:: Data
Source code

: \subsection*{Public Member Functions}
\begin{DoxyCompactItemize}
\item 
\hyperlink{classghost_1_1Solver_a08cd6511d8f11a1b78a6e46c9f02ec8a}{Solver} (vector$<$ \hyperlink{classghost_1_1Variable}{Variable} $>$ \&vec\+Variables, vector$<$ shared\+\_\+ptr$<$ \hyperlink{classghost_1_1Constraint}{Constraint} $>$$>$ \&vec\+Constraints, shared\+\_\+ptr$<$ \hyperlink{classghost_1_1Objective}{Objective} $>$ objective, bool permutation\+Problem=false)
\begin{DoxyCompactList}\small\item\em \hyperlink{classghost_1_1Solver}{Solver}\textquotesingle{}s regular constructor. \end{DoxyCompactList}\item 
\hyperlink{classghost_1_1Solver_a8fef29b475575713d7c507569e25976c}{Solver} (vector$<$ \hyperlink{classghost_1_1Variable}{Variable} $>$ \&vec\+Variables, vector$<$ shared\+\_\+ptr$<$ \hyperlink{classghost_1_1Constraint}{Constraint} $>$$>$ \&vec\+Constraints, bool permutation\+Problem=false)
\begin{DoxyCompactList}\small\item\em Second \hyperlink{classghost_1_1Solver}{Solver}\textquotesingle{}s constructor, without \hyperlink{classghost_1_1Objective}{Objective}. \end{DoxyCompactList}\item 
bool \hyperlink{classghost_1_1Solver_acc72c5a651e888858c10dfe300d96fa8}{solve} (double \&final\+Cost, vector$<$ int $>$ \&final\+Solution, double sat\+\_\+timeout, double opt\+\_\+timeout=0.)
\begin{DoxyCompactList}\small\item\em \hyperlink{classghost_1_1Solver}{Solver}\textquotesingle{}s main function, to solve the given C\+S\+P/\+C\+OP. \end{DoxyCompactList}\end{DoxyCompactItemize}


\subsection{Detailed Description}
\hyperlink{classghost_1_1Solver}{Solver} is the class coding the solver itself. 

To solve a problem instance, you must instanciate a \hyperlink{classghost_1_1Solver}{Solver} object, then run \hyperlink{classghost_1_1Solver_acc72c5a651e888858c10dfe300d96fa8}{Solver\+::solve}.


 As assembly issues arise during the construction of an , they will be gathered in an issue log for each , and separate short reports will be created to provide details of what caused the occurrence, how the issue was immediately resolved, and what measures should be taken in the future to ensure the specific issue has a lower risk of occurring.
::::
-- Exercise description --
From the first line through the last, give the data above again exactly.

-- Response to this exercise --
Source code

: \subsection*{Public Member Functions}
\begin{DoxyCompactItemize}
\item 
\hyperlink{classghost_1_1Solver_a08cd6511d8f11a1b78a6e46c9f02ec8a}{Solver} (vector$<$ \hyperlink{classghost_1_1Variable}{Variable} $>$ \&vec\+Variables, vector$<$ shared\+\_\+ptr$<$ \hyperlink{classghost_1_1Constraint}{Constraint} $>$$>$ \&vec\+Constraints, shared\+\_\+ptr$<$ \hyperlink{classghost_1_1Objective}{Objective} $>$ objective, bool permutation\+Problem=false)
\begin{DoxyCompactList}\small\item\em \hyperlink{classghost_1_1Solver}{Solver}\textquotesingle{}s regular constructor. \end{DoxyCompactList}\item 
\hyperlink{classghost_1_1Solver_a8fef29b475575713d7c507569e25976c}{Solver} (vector$<$ \hyperlink{classghost_1_1Variable}{Variable} $>$ \&vec\+Variables, vector$<$ shared\+\_\+ptr$<$ \hyperlink{classghost_1_1Constraint}{Constraint} $>$$>$ \&vec\+Constraints, bool permutation\+Problem=false)
\begin{DoxyCompactList}\small\item\em Second \hyperlink{classghost_1_1Solver}{Solver}\textquotesingle{}s constructor, without \hyperlink{classghost_1_1Objective}{Objective}. \end{DoxyCompactList}\item 
bool \hyperlink{classghost_1_1Solver_acc72c5a651e888858c10dfe300d96fa8}{solve} (double \&final\+Cost, vector$<$ int $>$ \&final\+Solution, double sat\+\_\+timeout, double opt\+\_\+timeout=0.)
\begin{DoxyCompactList}\small\item\em \hyperlink{classghost_1_1Solver}{Solver}\textquotesingle{}s main function, to solve the given C\+S\+P/\+C\+OP. \end{DoxyCompactList}\end{DoxyCompactItemize}


\subsection{Detailed Description}
\hyperlink{classghost_1_1Solver}{Solver} is the class coding the solver itself. 

To solve a problem instance, you must instanciate a \hyperlink{classghost_1_1Solver}{Solver} object, then run \hyperlink{classghost_1_1Solver_acc72c5a651e888858c10dfe300d96fa8}{Solver\+::solve}.


 As assembly issues arise during the construction of an , they will be gathered in an issue log for each , and separate short reports will be created to provide details of what caused the occurrence, how the issue was immediately resolved, and what measures should be taken in the future to ensure the specific issue has a lower risk of occurring.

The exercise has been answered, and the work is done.